(GIVEN RECORDS)

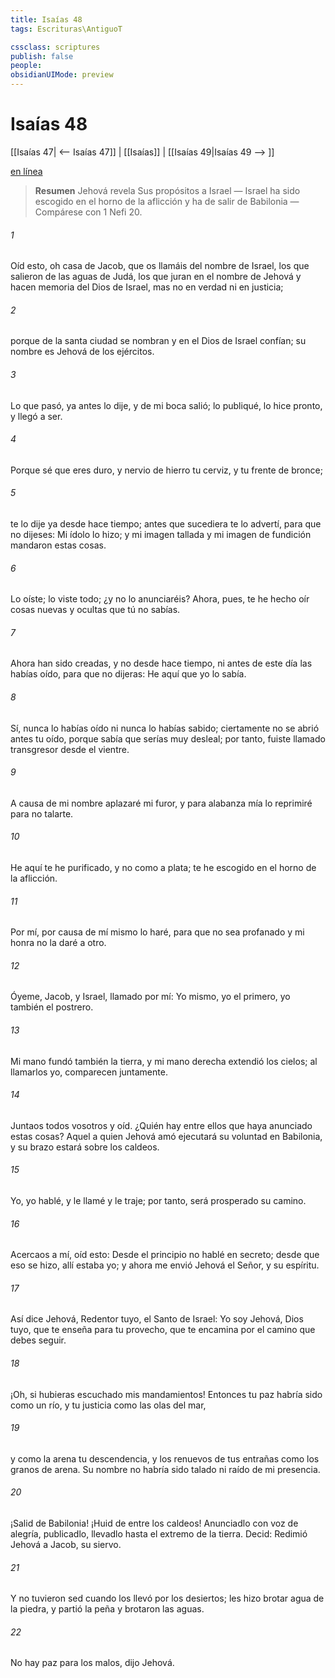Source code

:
 ```yaml
---
title: Isaías 48
tags: Escrituras\AntiguoT

cssclass: scriptures
publish: false
people:
obsidianUIMode: preview
---
```


# Isaías 48
[[Isaías 47| <-- Isaías 47]] | [[Isaías]] | [[Isaías 49|Isaías 49 --> ]]

[en línea](https://churchofjesuschrist.org/study/scriptures/ot/isa/48?lang=spa)

> __Resumen__
Jehová revela Sus propósitos a Israel — Israel ha sido escogido en el horno de la aflicción y ha de salir de Babilonia — Compárese con 1 Nefi 20.

###### 1 
Oíd esto, oh casa de Jacob, que os llamáis del nombre de Israel, los que salieron de las aguas de Judá, los que juran en el nombre de Jehová y hacen memoria del Dios de Israel, mas no en verdad ni en justicia;

###### 2 
porque de la santa ciudad se nombran y en el Dios de Israel confían; su nombre es Jehová de los ejércitos.

###### 3 
Lo que pasó, ya antes lo dije, y de mi boca salió; lo publiqué, lo hice pronto, y llegó a ser.

###### 4 
Porque sé que eres duro, y nervio de hierro tu cerviz, y tu frente de bronce;

###### 5 
te lo dije ya desde hace tiempo; antes que sucediera te lo advertí, para que no dijeses: Mi ídolo lo hizo; y mi imagen tallada y mi imagen de fundición mandaron estas cosas.

###### 6 
Lo oíste; lo viste todo; ¿y no lo anunciaréis? Ahora, pues, te he hecho oír cosas nuevas y ocultas que tú no sabías.

###### 7 
Ahora han sido creadas, y no desde hace tiempo, ni antes de este día las habías oído, para que no dijeras: He aquí que yo lo sabía.

###### 8 
Sí, nunca lo habías oído ni nunca lo habías sabido; ciertamente no se abrió antes tu oído, porque sabía que serías muy desleal; por tanto, fuiste llamado transgresor desde el vientre.

###### 9 
A causa de mi nombre aplazaré mi furor, y para alabanza mía lo reprimiré para no talarte.

###### 10 
He aquí te he purificado, y no como a plata; te he escogido en el horno de la aflicción.

###### 11 
Por mí, por causa de mí mismo lo haré, para que no sea profanado  y mi honra no la daré a otro.

###### 12 
Óyeme, Jacob, y  Israel, llamado por mí: Yo mismo, yo el primero, yo también el postrero.

###### 13 
Mi mano fundó también la tierra, y mi mano derecha extendió los cielos; al llamarlos yo, comparecen juntamente.

###### 14 
Juntaos todos vosotros y oíd. ¿Quién hay entre ellos que haya anunciado estas cosas? Aquel a quien Jehová amó ejecutará su voluntad en Babilonia, y su brazo estará sobre los caldeos.

###### 15 
Yo, yo hablé, y le llamé y le traje; por tanto, será prosperado su camino.

###### 16 
Acercaos a mí, oíd esto: Desde el principio no hablé en secreto; desde que eso se hizo, allí estaba yo; y ahora me envió Jehová el Señor, y su espíritu.

###### 17 
Así dice Jehová, Redentor tuyo, el Santo de Israel: Yo soy Jehová, Dios tuyo, que te enseña para tu provecho, que te encamina por el camino que debes seguir.

###### 18 
¡Oh, si hubieras escuchado mis mandamientos! Entonces tu paz habría sido como un río, y tu justicia como las olas del mar,

###### 19 
y como la arena tu descendencia, y los renuevos de tus entrañas como los granos de arena. Su nombre no habría sido talado ni raído de mi presencia.

###### 20 
¡Salid de Babilonia! ¡Huid de entre los caldeos! Anunciadlo con voz de alegría, publicadlo, llevadlo hasta el extremo de la tierra. Decid: Redimió Jehová a Jacob, su siervo.

###### 21 
Y no tuvieron sed cuando los llevó por los desiertos; les hizo brotar agua de la piedra, y partió la peña y brotaron las aguas.

###### 22 
No hay paz para los malos, dijo Jehová.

(End GIVEN RECORDS)

• **TASK ITEM**
Take every entry and repeat it verbatim, minus the pictures.

• **EXERCISE ANSWER**
Source code

:
 ```yaml
---
title: Isaías 48
tags: Escrituras\AntiguoT

cssclass: scriptures
publish: false
people:
obsidianUIMode: preview
---
```


# Isaías 48
[[Isaías 47| <-- Isaías 47]] | [[Isaías]] | [[Isaías 49|Isaías 49 --> ]]

[en línea](https://churchofjesuschrist.org/study/scriptures/ot/isa/48?lang=spa)

> __Resumen__
Jehová revela Sus propósitos a Israel — Israel ha sido escogido en el horno de la aflicción y ha de salir de Babilonia — Compárese con 1 Nefi 20.

###### 1 
Oíd esto, oh casa de Jacob, que os llamáis del nombre de Israel, los que salieron de las aguas de Judá, los que juran en el nombre de Jehová y hacen memoria del Dios de Israel, mas no en verdad ni en justicia;

###### 2 
porque de la santa ciudad se nombran y en el Dios de Israel confían; su nombre es Jehová de los ejércitos.

###### 3 
Lo que pasó, ya antes lo dije, y de mi boca salió; lo publiqué, lo hice pronto, y llegó a ser.

###### 4 
Porque sé que eres duro, y nervio de hierro tu cerviz, y tu frente de bronce;

###### 5 
te lo dije ya desde hace tiempo; antes que sucediera te lo advertí, para que no dijeses: Mi ídolo lo hizo; y mi imagen tallada y mi imagen de fundición mandaron estas cosas.

###### 6 
Lo oíste; lo viste todo; ¿y no lo anunciaréis? Ahora, pues, te he hecho oír cosas nuevas y ocultas que tú no sabías.

###### 7 
Ahora han sido creadas, y no desde hace tiempo, ni antes de este día las habías oído, para que no dijeras: He aquí que yo lo sabía.

###### 8 
Sí, nunca lo habías oído ni nunca lo habías sabido; ciertamente no se abrió antes tu oído, porque sabía que serías muy desleal; por tanto, fuiste llamado transgresor desde el vientre.

###### 9 
A causa de mi nombre aplazaré mi furor, y para alabanza mía lo reprimiré para no talarte.

###### 10 
He aquí te he purificado, y no como a plata; te he escogido en el horno de la aflicción.

###### 11 
Por mí, por causa de mí mismo lo haré, para que no sea profanado  y mi honra no la daré a otro.

###### 12 
Óyeme, Jacob, y  Israel, llamado por mí: Yo mismo, yo el primero, yo también el postrero.

###### 13 
Mi mano fundó también la tierra, y mi mano derecha extendió los cielos; al llamarlos yo, comparecen juntamente.

###### 14 
Juntaos todos vosotros y oíd. ¿Quién hay entre ellos que haya anunciado estas cosas? Aquel a quien Jehová amó ejecutará su voluntad en Babilonia, y su brazo estará sobre los caldeos.

###### 15 
Yo, yo hablé, y le llamé y le traje; por tanto, será prosperado su camino.

###### 16 
Acercaos a mí, oíd esto: Desde el principio no hablé en secreto; desde que eso se hizo, allí estaba yo; y ahora me envió Jehová el Señor, y su espíritu.

###### 17 
Así dice Jehová, Redentor tuyo, el Santo de Israel: Yo soy Jehová, Dios tuyo, que te enseña para tu provecho, que te encamina por el camino que debes seguir.

###### 18 
¡Oh, si hubieras escuchado mis mandamientos! Entonces tu paz habría sido como un río, y tu justicia como las olas del mar,

###### 19 
y como la arena tu descendencia, y los renuevos de tus entrañas como los granos de arena. Su nombre no habría sido talado ni raído de mi presencia.

###### 20 
¡Salid de Babilonia! ¡Huid de entre los caldeos! Anunciadlo con voz de alegría, publicadlo, llevadlo hasta el extremo de la tierra. Decid: Redimió Jehová a Jacob, su siervo.

###### 21 
Y no tuvieron sed cuando los llevó por los desiertos; les hizo brotar agua de la piedra, y partió la peña y brotaron las aguas.

###### 22 
No hay paz para los malos, dijo Jehová.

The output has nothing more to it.